Sin embargo, lo que más separaba a los hindúes de los musulmanes no era de orden metafísico, sino social. La gran barrera era el sistema hindú de castas. Según las escrituras védicas, su origen se remonta a Brahma, el Creador. Los brahmanes, la casta más elevada, habían salido de su boca; los chatrias, los guerreros, de sus bíceps; los vacias, los comerciantes, de sus caderas; los sudras, los artesanos, de sus pies. Abajo del todo se encontraban los sin casta, a quienes se llamaba los intocables y que habrían nacido de la tierra. No obstante, esta segregación era mucho menos divina de lo que sugerían los
Vedas
. Había sido utilizada por las clases dominantes arianizadas para perpetuar la esclavización de las poblaciones aborígenes de piel negra que habitaban la península. Por otra parte, se aduce a veces que la palabra sánscrita
varna
, que significa casta, significa también color. La piel negra de los parias de la India revelaría así, de una manera concreta, los verdaderos orígenes del sistema.

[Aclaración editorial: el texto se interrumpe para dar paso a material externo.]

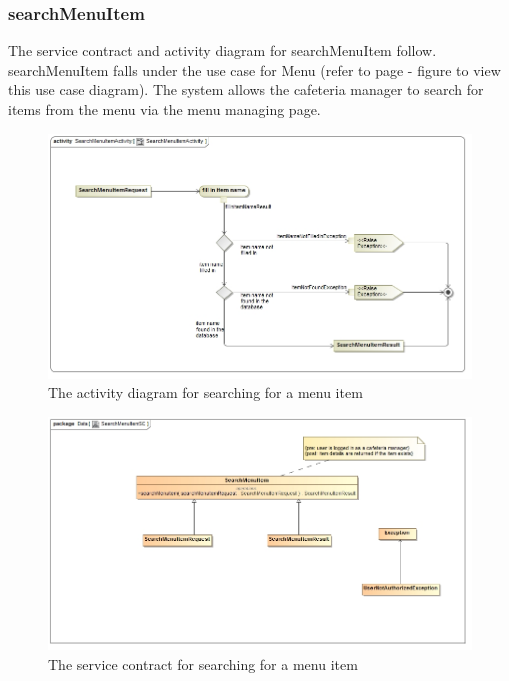 \documentclass[a4paper,12pt]{report}
\begin{document}
 \subsubsection{searchMenuItem}
The service contract and activity diagram for searchMenuItem follow. searchMenuItem falls under the use case for Menu (refer to page   - figure   to view this use case diagram). The system allows the cafeteria manager to search for items from the menu via the menu managing page.
\begin{figure}[H]
  \centering
    \includegraphics[width=1.0\textwidth]{../images/SearchMenuItemActivity.jpg}
    \caption{The activity diagram for searching for a menu item } 
\end{figure}
\begin{figure}[H]
	\centering
	\includegraphics[width=1.0\textwidth]{../images/SearchMenuItemSC.jpg}
	\caption{The service contract for searching for a menu item}
\end{figure}
\end{document}
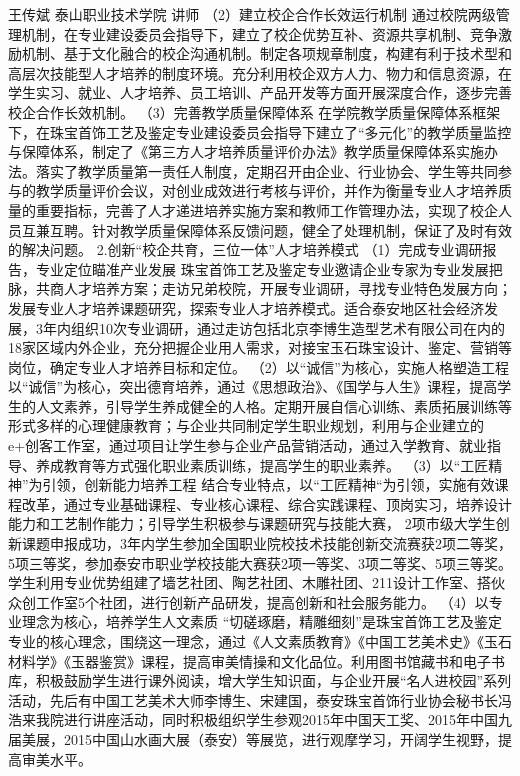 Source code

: 王传斌
泰山职业技术学院
讲师
（2）建立校企合作长效运行机制 
通过校院两级管理机制，在专业建设委员会指导下，建立了校企优势互补、资源共享机制、竞争激励机制、基于文化融合的校企沟通机制。制定各项规章制度，构建有利于技术型和高层次技能型人才培养的制度环境。充分利用校企双方人力、物力和信息资源，在学生实习、就业、人才培养、员工培训、产品开发等方面开展深度合作，逐步完善校企合作长效机制。
（3）完善教学质量保障体系
在学院教学质量保障体系框架下，在珠宝首饰工艺及鉴定专业建设委员会指导下建立了“多元化”的教学质量监控与保障体系，制定了《第三方人才培养质量评价办法》教学质量保障体系实施办法。落实了教学质量第一责任人制度，定期召开由企业、行业协会、学生等共同参与的教学质量评价会议，对创业成效进行考核与评价，并作为衡量专业人才培养质量的重要指标，完善了人才递进培养实施方案和教师工作管理办法，实现了校企人员互兼互聘。针对教学质量保障体系反馈问题，健全了处理机制，保证了及时有效的解决问题。
2.创新“校企共育，三位一体”人才培养模式
（1）完成专业调研报告，专业定位瞄准产业发展
珠宝首饰工艺及鉴定专业邀请企业专家为专业发展把脉，共商人才培养方案；走访兄弟校院，开展专业调研，寻找专业特色发展方向；发展专业人才培养课题研究，探索专业人才培养模式。适合泰安地区社会经济发展，3年内组织10次专业调研，通过走访包括北京李博生造型艺术有限公司在内的18家区域内外企业，充分把握企业用人需求，对接宝玉石珠宝设计、鉴定、营销等岗位，确定专业人才培养目标和定位。
（2）以“诚信”为核心，实施人格塑造工程
以“诚信”为核心，突出德育培养，通过《思想政治》、《国学与人生》课程，提高学生的人文素养，引导学生养成健全的人格。定期开展自信心训练、素质拓展训练等形式多样的心理健康教育；与企业共同制定学生职业规划，利用与企业建立的e+创客工作室，通过项目让学生参与企业产品营销活动，通过入学教育、就业指导、养成教育等方式强化职业素质训练，提高学生的职业素养。
（3）以“工匠精神”为引领，创新能力培养工程
结合专业特点，以“工匠精神“为引领，实施有效课程改革，通过专业基础课程、专业核心课程、综合实践课程、顶岗实习，培养设计能力和工艺制作能力；引导学生积极参与课题研究与技能大赛， 2项市级大学生创新课题申报成功，3年内学生参加全国职业院校技术技能创新交流赛获2项二等奖，5项三等奖，参加泰安市职业学校技能大赛获2项一等奖、3项二等奖、5项三等奖。学生利用专业优势组建了墙艺社团、陶艺社团、木雕社团、211设计工作室、搭伙众创工作室5个社团，进行创新产品研发，提高创新和社会服务能力。
（4）以专业理念为核心，培养学生人文素质
“切磋琢磨，精雕细刻”是珠宝首饰工艺及鉴定专业的核心理念，围绕这一理念，通过《人文素质教育》《中国工艺美术史》《玉石材料学》《玉器鉴赏》课程，提高审美情操和文化品位。利用图书馆藏书和电子书库，积极鼓励学生进行课外阅读，增大学生知识面，与企业开展“名人进校园”系列活动，先后有中国工艺美术大师李博生、宋建国，泰安珠宝首饰行业协会秘书长冯浩来我院进行讲座活动，同时积极组织学生参观2015年中国天工奖、2015年中国九届美展，2015中国山水画大展（泰安）等展览，进行观摩学习，开阔学生视野，提高审美水平。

Las cinco divisiones originales se multiplicaron como células cancerosas hasta convertirse en cerca de cinco mil subcastas, de ellas sólo 1.886 para los brahmanes. Cada oficio tenía su casta, lo que dividía a la sociedad hindú en una miríada de corporaciones semejantes a compartimientos estancos en el interior de los cuales estaban todos condenados a vivir y morir sin esperanza alguna de evasión. Sus definiciones eran tan precisas que un ferretero, por ejemplo, no pertenecía a la misma subcasta que un hojalatero.